I am running EdgeR to find differentially expressed genes and I want to make sure I am constructing the model and contrast correctly.
I have 9 total samples, 3 experimental samples (ExpA, ExpB, ExpC) and 6 controls samples (CtrlA1, CtrlA2, CtrlB1, CtrlB2, CtrlC1, CtrlC2). The samples with the same letter (ExpA, CtrlA1, CtrlA2 for example) were collected on the same day - thus the collections occurred on three different days. I need to find the genes that are differentially expressed between the experimental samples and the paired control samples but want to take into account the paired nature of the samples.
I have set up a group in EdgeR to use Exp/Ctrl and Day as grouping factors:
group <- factor(paste(targets$Experiment, targets$Day, sep = "."))
That yields six levels: Ctrl.A, Ctrl.B, Ctrl.C, Exp.A, Exp.B, Exp.C
I then use this to construct the design:
design <- model.matrix(~0+group)
That yields a design matrix that I use to perform the estimations and fit. Then to set up the differential comparison test, I use the following contrast:
my.contrasts <- makeContrasts(DipvsCtrl = (Exp.A-Ctrl.A)+(Exp.B-Ctrl.B)+(Exp.C-Ctrl.C), levels = design)

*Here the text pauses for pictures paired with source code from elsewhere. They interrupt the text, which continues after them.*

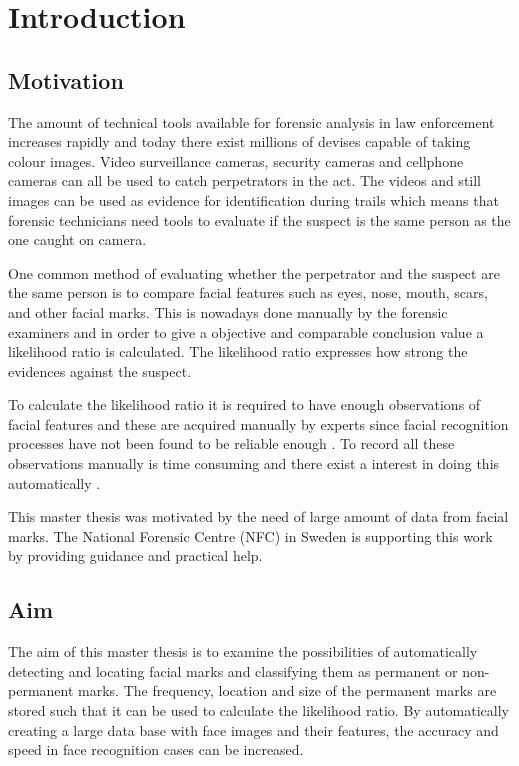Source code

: \chapter{Introduction}\label{cha:intro}
\section{Motivation}
The amount of technical tools available for forensic analysis in law enforcement increases rapidly and today there exist millions of devises capable of taking colour images. Video surveillance cameras, security cameras and cellphone cameras can all be used to catch perpetrators in the act. The videos and still images can be used as evidence for identification during trails which means that forensic technicians need tools to evaluate if the suspect is the same person as the one caught on camera.

One common method of evaluating whether the perpetrator and the suspect are the same person is to compare facial features such as eyes, nose, mouth, scars, and other facial marks. This is nowadays done manually \cite{face_soft} by the forensic examiners and in order to give a objective and comparable conclusion value a likelihood ratio \cite{NFC_stat} is calculated. The likelihood ratio expresses how strong the evidences against the suspect.

To calculate the likelihood ratio it is required to have enough observations of facial features and these are acquired manually by experts since facial recognition processes have not been found to be reliable enough \cite{automatic_detector_2015}. To record all these observations manually is time consuming and there exist a interest in doing this automatically \cite{forensic_identification}. 

This master thesis was motivated by the need of large amount of data from facial marks. The National Forensic Centre (NFC) in Sweden is supporting this work by providing guidance and practical help.  

\section{Aim}

The aim of this master thesis is to examine the possibilities of automatically detecting and locating facial marks and classifying them as permanent or non-permanent marks. The frequency, location and size of the permanent marks are stored such that it can be used to calculate the likelihood ratio. By automatically creating a large data base with face images and their features, the accuracy and speed in face recognition cases can be increased.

Quickly comparing the counts data seems to suggest this is the correct contrast to make, but I just wanted to see if anyone else could notice something I missed. Did I set up the contrast correctly to make the comparison I want to make?
Thanks!
Thanks! So if I understand, this will maintain the days in the comparison right? It is best to compare samples collected on the same day (ExpA vs CtrlA). I just want to make sure I'm understanding it correctly.
Yes you are testing "exp" vs "ctrl" with this design, but with the "day" effect taken into account (think of it as a similar approach to a paired t-test).
Thank you very much! That makes sense to me and I really appreciate the help!